Читать книгу Страсти в неоримской Ойкумене – 1. Историческая фантазия - Михаил Огарев - Страница 7

Позиция первая. За десять месяцев до Трагедии
Белые фигуры: Пешечка из Римской Империи
5

Оглавление

Эту грубятину вполне благожелательным тоном изрек Сергий Шлеппий Центаврус – здоровенный детина тридцати пяти лет от роду с вечно багровой физиономией пьяницы по призванию. Он стоял у своего шкафчика босой и как раз собирался впихнуть свои ноги в грубые башмаки. Прямо над его головой через трафарет на стене было крупно выведено каллиграфией следующее официальное сообщение:

К ВОСЬМИ ЧАСАМ УТРА РЕМОНТНИК ДОЛЖЕН БЫТЬ ПЕРЕОДЕТЫМ!


Чуть ниже туалетными белилами коряво было добавлено выразительное:

И ОПОХМЕЛЕННЫМ!


В справедливости данного замечания я никогда не сомневалась и частенько сама помогала в его реализации, ссужая малую толику сестерциев…

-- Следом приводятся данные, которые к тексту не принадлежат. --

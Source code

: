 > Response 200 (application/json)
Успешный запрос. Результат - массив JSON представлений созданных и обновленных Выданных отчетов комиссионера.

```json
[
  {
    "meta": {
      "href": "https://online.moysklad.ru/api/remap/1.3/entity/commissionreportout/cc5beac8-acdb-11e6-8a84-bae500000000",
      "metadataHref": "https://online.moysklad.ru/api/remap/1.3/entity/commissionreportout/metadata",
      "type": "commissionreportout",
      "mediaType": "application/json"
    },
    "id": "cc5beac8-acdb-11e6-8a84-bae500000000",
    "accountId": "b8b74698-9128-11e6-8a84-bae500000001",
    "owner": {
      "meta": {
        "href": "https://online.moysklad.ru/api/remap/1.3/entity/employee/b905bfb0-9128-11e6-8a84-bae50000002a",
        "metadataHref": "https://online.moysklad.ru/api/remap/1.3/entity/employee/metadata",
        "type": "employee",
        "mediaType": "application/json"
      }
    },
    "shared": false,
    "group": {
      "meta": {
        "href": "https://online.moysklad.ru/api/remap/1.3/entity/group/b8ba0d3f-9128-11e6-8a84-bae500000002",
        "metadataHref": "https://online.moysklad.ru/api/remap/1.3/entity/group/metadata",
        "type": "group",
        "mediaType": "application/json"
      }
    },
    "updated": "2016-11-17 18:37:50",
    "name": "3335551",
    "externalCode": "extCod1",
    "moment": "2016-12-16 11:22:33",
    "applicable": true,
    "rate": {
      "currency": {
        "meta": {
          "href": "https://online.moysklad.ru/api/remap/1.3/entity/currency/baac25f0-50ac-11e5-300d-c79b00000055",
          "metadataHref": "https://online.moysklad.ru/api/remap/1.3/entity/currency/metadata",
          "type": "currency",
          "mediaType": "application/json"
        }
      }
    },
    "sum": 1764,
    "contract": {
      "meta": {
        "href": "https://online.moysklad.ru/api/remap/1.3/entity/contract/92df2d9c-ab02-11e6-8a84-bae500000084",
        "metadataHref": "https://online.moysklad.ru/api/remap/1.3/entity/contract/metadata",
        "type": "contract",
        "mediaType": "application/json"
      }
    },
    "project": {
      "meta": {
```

Сидевший на престижном месте у распахнутой настежь форточки бригадир Филиппий Гаммий, зверски вращая глазами, взревел:

– Грациэлла! Негодница ты эдакая! Ведь сколько раз предупреждали: свои стучать не должны! Если кто забарабанил в дверцу – значит, посторонний!

«Негодница» виновато улыбнулась и смущенно потупила глазки. Ох и ах… К Гаммию я питала некоторую женскую слабость – меня всегда потрясала его способность голосить на всю округу, не прилагая внешне для этого ни малейших усилий. Хотя чему удивляться: он же был декурионом в знаменитом «императорском» легионе и прошел всю Галльскую кампанию. Впрочем, всё это в прошлом. Сейчас Филиппий давно в отставке и получает грошовую пенсию.

– «Стучать» – это как раз привилегия именно своих, а чужие всего лишь появляются не вовремя, – невозмутимо изрек наш спец по соединительно-разъединительным работам Самсоний Сычий, вальяжно развалившийся в драном кресле, принесенном из собственного дома. – Грация, не обращая внимания на этих долбаков. Проходи, садись, закуривай…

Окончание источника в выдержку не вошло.